- Opening Delimiter -

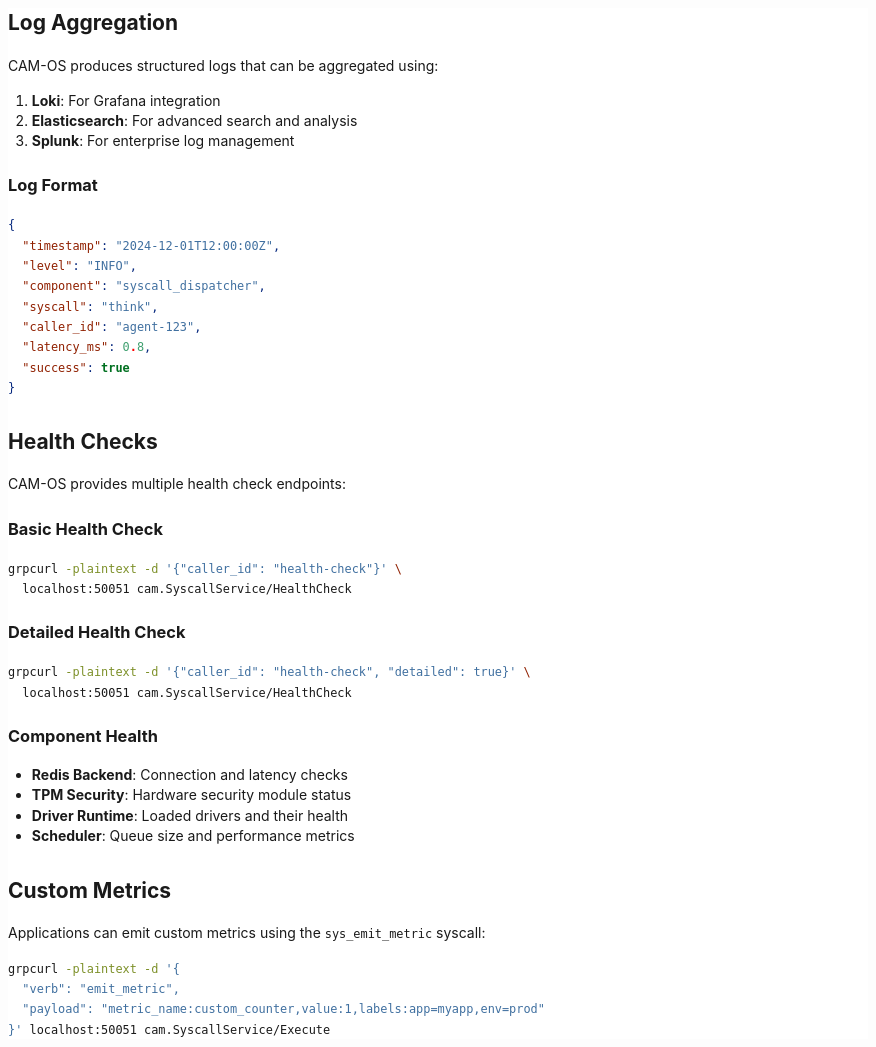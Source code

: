 ## Log Aggregation

CAM-OS produces structured logs that can be aggregated using:

1. **Loki**: For Grafana integration
2. **Elasticsearch**: For advanced search and analysis
3. **Splunk**: For enterprise log management

### Log Format

```json
{
  "timestamp": "2024-12-01T12:00:00Z",
  "level": "INFO",
  "component": "syscall_dispatcher",
  "syscall": "think",
  "caller_id": "agent-123",
  "latency_ms": 0.8,
  "success": true
}
```

## Health Checks

CAM-OS provides multiple health check endpoints:

### Basic Health Check
```bash
grpcurl -plaintext -d '{"caller_id": "health-check"}' \
  localhost:50051 cam.SyscallService/HealthCheck
```

### Detailed Health Check
```bash
grpcurl -plaintext -d '{"caller_id": "health-check", "detailed": true}' \
  localhost:50051 cam.SyscallService/HealthCheck
```

### Component Health
- **Redis Backend**: Connection and latency checks
- **TPM Security**: Hardware security module status
- **Driver Runtime**: Loaded drivers and their health
- **Scheduler**: Queue size and performance metrics

## Custom Metrics

Applications can emit custom metrics using the `sys_emit_metric` syscall:

```bash
grpcurl -plaintext -d '{
  "verb": "emit_metric",
  "payload": "metric_name:custom_counter,value:1,labels:app=myapp,env=prod"
}' localhost:50051 cam.SyscallService/Execute
```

- Closing Delimiter -

Your task
Omit the pictures and write out the remaining data exactly.

Answer to the exercise
Source code

: ## Log Aggregation

CAM-OS produces structured logs that can be aggregated using:

1. **Loki**: For Grafana integration
2. **Elasticsearch**: For advanced search and analysis
3. **Splunk**: For enterprise log management

### Log Format

```json
{
  "timestamp": "2024-12-01T12:00:00Z",
  "level": "INFO",
  "component": "syscall_dispatcher",
  "syscall": "think",
  "caller_id": "agent-123",
  "latency_ms": 0.8,
  "success": true
}
```

## Health Checks

CAM-OS provides multiple health check endpoints:

### Basic Health Check
```bash
grpcurl -plaintext -d '{"caller_id": "health-check"}' \
  localhost:50051 cam.SyscallService/HealthCheck
```

### Detailed Health Check
```bash
grpcurl -plaintext -d '{"caller_id": "health-check", "detailed": true}' \
  localhost:50051 cam.SyscallService/HealthCheck
```

### Component Health
- **Redis Backend**: Connection and latency checks
- **TPM Security**: Hardware security module status
- **Driver Runtime**: Loaded drivers and their health
- **Scheduler**: Queue size and performance metrics

## Custom Metrics

Applications can emit custom metrics using the `sys_emit_metric` syscall:

```bash
grpcurl -plaintext -d '{
  "verb": "emit_metric",
  "payload": "metric_name:custom_counter,value:1,labels:app=myapp,env=prod"
}' localhost:50051 cam.SyscallService/Execute
```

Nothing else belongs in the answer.